Find the line containing "- Fix plugin_name" in the entries below. Restate it and each line after it, word for word, up to and including the line containing "- Add SFTP and".
————————
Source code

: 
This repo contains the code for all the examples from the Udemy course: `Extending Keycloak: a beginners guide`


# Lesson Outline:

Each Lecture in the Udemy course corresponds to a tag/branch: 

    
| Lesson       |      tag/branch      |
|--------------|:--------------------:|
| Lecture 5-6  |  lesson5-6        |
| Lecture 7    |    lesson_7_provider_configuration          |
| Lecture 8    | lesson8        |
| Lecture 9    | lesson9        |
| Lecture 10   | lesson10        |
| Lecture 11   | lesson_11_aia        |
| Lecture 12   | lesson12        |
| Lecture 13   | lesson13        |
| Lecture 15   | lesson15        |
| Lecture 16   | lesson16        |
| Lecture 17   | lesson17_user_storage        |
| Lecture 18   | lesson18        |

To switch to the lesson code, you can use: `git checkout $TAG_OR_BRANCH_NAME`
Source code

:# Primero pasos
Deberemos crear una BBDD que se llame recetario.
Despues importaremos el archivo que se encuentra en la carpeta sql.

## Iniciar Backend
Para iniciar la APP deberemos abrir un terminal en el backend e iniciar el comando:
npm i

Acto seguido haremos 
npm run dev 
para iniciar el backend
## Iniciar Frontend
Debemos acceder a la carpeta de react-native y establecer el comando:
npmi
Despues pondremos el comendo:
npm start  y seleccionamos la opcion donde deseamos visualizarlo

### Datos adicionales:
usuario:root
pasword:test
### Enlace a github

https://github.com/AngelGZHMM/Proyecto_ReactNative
————————
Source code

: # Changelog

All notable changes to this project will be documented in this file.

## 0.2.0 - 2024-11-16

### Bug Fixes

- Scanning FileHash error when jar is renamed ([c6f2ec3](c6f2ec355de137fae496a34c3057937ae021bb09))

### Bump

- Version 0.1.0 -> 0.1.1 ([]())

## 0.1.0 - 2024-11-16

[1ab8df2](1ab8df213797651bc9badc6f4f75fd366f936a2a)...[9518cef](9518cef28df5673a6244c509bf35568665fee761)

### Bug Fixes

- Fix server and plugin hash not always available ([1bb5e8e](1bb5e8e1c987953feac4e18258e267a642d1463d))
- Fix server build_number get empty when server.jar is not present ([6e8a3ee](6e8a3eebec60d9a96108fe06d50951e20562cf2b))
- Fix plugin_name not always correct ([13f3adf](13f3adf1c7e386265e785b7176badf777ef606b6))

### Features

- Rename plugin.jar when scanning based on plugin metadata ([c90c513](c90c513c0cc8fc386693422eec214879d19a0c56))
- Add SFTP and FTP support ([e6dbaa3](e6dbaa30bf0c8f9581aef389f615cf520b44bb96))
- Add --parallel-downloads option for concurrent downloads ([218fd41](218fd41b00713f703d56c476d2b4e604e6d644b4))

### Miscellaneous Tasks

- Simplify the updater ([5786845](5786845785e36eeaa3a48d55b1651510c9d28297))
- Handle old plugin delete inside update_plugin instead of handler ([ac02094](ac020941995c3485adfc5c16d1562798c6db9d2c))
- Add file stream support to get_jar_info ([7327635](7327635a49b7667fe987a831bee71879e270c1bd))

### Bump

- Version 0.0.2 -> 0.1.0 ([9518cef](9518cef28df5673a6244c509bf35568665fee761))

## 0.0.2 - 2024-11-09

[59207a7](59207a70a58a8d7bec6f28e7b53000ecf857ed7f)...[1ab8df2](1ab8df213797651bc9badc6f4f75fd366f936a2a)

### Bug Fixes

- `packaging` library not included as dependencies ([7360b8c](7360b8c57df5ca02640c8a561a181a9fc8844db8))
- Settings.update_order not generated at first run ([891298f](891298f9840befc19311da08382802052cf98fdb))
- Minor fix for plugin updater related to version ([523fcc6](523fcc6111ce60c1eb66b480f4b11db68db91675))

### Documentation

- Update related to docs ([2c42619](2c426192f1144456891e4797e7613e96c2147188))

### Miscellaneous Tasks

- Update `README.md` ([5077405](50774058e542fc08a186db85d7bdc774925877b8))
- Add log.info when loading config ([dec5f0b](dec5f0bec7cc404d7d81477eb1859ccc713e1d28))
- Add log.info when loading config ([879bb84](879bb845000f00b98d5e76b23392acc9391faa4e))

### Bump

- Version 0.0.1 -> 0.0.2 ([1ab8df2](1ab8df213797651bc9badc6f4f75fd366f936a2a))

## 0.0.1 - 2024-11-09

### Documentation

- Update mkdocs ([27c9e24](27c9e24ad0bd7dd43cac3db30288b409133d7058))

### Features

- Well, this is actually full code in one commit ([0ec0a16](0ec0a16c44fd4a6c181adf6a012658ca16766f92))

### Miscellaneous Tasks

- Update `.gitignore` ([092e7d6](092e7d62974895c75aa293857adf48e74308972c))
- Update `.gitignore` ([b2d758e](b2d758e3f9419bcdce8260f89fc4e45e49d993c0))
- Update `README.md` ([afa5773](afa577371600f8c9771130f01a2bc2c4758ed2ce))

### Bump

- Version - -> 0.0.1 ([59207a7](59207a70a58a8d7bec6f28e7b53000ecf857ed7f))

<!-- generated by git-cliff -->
————————
Solution to this exercise |
- Fix plugin_name not always correct ([13f3adf](13f3adf1c7e386265e785b7176badf777ef606b6))

### Features

- Rename plugin.jar when scanning based on plugin metadata ([c90c513](c90c513c0cc8fc386693422eec214879d19a0c56))
- Add SFTP and FTP support ([e6dbaa3](e6dbaa30bf0c8f9581aef389f615cf520b44bb96))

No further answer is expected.